(Saved data entries)
##############################

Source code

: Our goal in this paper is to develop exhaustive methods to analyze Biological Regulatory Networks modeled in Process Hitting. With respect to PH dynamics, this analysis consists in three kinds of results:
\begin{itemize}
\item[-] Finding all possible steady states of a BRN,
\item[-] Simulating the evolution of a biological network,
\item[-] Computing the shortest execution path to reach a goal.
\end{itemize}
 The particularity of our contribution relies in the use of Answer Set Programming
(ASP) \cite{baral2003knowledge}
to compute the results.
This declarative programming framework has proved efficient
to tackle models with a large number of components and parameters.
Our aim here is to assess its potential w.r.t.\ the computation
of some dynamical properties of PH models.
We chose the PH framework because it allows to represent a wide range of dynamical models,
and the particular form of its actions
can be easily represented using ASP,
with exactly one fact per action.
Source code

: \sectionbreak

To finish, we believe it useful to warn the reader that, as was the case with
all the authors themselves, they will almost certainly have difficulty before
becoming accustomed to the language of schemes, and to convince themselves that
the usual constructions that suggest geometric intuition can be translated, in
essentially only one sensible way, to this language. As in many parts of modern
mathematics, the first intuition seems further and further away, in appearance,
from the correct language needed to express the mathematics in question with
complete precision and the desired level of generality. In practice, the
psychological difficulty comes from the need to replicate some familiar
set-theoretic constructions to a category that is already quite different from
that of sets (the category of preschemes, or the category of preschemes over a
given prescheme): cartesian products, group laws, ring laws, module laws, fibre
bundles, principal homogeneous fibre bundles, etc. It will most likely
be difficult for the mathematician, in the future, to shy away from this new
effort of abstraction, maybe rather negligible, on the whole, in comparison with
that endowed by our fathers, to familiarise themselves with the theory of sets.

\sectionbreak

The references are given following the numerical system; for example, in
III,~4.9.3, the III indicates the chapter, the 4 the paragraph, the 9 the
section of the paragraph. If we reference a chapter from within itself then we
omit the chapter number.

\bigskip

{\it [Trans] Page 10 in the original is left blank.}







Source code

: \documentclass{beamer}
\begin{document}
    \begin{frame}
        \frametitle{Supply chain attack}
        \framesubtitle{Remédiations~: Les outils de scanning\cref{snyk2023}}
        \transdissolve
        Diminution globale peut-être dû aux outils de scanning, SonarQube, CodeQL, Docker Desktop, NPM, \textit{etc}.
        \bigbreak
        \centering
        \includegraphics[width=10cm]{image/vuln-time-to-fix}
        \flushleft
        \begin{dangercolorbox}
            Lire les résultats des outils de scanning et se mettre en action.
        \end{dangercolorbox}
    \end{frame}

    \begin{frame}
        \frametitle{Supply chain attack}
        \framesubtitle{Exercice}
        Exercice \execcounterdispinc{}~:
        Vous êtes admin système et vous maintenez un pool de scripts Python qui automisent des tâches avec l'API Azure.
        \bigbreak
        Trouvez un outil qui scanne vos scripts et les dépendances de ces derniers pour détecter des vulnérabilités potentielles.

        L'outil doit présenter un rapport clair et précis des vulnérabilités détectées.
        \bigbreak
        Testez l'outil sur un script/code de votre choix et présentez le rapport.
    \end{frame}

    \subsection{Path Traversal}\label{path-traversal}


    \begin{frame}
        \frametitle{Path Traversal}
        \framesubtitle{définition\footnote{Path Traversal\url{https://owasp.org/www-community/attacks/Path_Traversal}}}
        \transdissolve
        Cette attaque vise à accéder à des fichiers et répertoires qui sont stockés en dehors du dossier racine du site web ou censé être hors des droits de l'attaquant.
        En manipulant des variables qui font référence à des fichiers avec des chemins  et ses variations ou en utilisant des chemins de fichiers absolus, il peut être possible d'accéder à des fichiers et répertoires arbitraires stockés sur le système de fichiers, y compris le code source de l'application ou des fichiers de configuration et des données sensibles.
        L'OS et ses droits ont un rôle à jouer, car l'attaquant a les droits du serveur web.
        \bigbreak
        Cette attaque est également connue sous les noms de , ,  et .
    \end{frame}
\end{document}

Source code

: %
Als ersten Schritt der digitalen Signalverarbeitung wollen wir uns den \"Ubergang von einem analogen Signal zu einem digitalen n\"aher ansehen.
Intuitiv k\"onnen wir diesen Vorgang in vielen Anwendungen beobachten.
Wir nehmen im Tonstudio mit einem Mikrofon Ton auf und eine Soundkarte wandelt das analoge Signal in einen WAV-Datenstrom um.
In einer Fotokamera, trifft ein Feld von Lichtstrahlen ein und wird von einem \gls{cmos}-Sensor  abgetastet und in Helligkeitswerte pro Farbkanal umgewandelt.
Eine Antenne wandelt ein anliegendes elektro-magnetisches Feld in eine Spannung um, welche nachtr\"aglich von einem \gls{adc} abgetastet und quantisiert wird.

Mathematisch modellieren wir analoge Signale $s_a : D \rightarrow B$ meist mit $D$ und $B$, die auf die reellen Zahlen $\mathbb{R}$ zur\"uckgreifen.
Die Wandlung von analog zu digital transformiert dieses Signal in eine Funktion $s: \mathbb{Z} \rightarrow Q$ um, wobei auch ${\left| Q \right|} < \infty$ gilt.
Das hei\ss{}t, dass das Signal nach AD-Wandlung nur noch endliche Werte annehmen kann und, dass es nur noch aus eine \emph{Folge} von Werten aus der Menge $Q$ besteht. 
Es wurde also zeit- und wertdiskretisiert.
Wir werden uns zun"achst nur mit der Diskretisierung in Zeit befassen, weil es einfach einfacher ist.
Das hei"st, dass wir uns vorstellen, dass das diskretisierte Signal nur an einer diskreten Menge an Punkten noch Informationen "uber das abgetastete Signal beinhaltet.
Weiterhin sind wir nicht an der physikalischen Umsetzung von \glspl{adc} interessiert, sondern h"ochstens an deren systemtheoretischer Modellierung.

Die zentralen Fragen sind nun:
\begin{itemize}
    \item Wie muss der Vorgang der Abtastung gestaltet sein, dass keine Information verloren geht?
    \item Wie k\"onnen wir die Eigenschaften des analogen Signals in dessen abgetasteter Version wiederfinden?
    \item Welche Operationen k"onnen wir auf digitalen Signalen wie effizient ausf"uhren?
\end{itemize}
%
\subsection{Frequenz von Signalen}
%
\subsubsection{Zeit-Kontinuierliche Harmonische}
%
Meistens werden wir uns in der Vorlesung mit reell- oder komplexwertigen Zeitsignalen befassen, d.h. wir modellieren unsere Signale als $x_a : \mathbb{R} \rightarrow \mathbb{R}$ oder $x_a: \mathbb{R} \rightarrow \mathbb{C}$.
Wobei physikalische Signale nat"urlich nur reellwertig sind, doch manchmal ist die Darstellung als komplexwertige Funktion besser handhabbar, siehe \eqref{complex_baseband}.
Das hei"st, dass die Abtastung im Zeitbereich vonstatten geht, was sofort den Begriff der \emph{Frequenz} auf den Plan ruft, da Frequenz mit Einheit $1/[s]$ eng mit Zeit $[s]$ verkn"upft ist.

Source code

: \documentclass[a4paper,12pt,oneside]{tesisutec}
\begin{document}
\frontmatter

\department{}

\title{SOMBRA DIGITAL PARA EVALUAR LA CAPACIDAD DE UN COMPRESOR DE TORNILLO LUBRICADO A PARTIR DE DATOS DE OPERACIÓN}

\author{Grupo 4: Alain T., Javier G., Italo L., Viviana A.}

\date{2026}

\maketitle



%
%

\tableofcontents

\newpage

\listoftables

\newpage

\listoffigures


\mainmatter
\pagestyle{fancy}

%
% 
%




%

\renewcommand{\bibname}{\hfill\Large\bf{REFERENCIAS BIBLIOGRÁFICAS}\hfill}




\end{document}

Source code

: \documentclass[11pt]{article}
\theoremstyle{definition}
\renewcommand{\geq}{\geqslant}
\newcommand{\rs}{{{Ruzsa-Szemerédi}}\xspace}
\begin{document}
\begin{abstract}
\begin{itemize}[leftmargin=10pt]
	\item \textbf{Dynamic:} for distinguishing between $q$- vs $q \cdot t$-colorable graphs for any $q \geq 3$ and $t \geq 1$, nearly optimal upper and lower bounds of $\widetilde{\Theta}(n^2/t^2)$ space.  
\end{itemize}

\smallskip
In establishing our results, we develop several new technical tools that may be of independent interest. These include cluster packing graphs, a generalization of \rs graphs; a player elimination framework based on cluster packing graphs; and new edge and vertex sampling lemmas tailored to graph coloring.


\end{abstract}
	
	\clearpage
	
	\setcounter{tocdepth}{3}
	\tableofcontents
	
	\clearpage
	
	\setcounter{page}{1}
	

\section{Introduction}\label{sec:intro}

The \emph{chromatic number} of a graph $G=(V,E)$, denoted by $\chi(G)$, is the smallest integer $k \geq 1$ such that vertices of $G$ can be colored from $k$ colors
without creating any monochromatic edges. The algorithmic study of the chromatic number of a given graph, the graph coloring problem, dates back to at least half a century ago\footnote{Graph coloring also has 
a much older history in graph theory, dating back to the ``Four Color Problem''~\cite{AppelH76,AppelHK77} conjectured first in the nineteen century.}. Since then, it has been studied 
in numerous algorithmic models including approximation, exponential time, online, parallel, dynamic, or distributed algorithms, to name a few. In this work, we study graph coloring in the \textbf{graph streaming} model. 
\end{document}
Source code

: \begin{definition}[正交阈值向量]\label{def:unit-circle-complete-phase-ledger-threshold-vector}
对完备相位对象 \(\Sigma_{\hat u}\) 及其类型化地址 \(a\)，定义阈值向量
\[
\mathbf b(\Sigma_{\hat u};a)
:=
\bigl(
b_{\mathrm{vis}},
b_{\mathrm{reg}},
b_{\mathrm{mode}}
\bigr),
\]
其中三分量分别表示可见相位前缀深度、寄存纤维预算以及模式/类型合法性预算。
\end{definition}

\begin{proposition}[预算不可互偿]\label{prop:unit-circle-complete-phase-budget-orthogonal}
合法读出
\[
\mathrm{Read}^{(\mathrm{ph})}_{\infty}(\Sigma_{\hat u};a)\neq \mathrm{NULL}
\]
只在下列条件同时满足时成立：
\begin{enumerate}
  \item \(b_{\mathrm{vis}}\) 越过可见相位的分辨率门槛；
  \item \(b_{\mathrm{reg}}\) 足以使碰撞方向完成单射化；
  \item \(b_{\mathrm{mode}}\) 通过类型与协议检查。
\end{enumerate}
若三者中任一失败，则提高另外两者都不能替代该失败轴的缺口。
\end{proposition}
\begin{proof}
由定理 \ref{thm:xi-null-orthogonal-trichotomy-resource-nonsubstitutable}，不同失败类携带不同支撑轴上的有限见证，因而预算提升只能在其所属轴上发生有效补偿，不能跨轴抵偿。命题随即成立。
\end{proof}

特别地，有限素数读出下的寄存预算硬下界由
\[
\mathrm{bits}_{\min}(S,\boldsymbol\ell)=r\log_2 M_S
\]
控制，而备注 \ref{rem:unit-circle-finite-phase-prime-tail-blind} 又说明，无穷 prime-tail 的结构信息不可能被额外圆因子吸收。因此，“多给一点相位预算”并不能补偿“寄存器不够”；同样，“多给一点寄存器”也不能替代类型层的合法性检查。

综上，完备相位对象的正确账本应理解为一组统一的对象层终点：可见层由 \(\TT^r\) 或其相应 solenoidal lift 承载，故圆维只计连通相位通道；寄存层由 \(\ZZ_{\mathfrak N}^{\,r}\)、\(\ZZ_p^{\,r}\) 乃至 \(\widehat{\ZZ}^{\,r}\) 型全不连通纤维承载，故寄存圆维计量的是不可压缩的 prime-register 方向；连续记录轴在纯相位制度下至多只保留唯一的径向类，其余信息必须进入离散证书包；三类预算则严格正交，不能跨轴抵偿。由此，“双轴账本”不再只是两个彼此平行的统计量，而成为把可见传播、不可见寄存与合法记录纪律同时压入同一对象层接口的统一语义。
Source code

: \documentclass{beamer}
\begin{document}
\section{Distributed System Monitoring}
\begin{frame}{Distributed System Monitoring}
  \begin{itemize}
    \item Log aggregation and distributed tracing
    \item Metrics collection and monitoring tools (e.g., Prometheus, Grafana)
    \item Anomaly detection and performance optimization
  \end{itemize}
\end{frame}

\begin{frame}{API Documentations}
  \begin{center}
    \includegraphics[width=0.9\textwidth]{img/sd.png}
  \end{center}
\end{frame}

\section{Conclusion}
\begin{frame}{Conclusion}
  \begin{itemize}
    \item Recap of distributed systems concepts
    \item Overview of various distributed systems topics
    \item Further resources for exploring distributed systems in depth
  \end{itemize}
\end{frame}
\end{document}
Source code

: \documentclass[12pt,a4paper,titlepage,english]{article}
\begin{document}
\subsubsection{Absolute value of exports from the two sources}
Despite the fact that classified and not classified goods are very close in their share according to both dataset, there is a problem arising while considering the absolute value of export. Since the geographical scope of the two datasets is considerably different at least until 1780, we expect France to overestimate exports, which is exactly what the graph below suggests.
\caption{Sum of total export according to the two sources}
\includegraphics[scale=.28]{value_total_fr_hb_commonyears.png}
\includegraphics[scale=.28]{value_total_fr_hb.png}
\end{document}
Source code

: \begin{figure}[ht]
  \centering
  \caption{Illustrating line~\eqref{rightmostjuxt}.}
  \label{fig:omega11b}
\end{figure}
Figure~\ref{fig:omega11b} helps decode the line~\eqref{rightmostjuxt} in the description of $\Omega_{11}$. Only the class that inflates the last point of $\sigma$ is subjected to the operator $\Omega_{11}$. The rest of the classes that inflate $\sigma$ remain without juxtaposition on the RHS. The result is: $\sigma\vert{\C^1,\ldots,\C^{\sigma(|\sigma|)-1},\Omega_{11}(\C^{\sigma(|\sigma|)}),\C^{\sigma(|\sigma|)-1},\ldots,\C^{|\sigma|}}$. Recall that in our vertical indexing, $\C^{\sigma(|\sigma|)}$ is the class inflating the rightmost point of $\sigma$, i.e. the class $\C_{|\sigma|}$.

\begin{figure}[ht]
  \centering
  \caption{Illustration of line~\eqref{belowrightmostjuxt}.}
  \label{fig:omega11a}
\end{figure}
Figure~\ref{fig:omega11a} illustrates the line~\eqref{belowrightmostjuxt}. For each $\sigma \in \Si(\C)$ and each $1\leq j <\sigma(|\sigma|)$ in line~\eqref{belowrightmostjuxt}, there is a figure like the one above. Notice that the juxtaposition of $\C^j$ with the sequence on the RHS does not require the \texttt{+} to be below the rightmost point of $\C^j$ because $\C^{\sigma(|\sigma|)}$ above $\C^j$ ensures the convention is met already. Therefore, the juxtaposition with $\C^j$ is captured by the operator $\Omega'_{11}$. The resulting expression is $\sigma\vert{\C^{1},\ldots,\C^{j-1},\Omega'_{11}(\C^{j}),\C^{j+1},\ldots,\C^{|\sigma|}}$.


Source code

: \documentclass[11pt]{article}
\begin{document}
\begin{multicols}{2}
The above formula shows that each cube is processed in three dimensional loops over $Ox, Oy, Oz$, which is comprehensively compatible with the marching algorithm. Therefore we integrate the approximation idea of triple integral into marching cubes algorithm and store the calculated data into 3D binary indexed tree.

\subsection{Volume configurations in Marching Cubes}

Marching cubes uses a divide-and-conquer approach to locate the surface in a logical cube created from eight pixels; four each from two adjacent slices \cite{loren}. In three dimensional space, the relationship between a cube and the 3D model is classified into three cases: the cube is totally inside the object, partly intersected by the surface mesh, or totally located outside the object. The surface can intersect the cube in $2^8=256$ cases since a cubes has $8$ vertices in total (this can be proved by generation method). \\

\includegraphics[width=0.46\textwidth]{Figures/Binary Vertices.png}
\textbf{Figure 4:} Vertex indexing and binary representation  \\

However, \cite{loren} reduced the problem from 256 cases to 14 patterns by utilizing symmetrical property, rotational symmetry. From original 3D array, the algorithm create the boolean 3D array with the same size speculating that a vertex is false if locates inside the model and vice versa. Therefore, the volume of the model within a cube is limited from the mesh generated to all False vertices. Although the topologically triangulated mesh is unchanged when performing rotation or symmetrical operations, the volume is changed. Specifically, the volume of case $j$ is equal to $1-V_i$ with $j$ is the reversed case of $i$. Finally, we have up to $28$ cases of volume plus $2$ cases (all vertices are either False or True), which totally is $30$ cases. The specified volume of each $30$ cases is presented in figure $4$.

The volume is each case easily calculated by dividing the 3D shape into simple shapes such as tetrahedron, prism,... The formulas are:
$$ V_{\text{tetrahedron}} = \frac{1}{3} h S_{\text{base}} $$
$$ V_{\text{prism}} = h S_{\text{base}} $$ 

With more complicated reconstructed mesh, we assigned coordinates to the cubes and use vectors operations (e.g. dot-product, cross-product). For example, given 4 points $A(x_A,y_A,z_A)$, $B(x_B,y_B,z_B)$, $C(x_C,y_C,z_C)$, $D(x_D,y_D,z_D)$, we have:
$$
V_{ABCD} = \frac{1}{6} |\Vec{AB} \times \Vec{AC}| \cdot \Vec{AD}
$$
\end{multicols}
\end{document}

##############################

• _TO DO_
Would you print exactly, and only, the lines of the data above from the line with "omit the chapter number." through the line with "Les outils de", inclusive?

• _OUTPUT FOR THIS EXERCISE_
omit the chapter number.

\bigskip

{\it [Trans] Page 10 in the original is left blank.}







Source code

: \documentclass{beamer}
\begin{document}
    \begin{frame}
        \frametitle{Supply chain attack}
        \framesubtitle{Remédiations~: Les outils de scanning\cref{snyk2023}}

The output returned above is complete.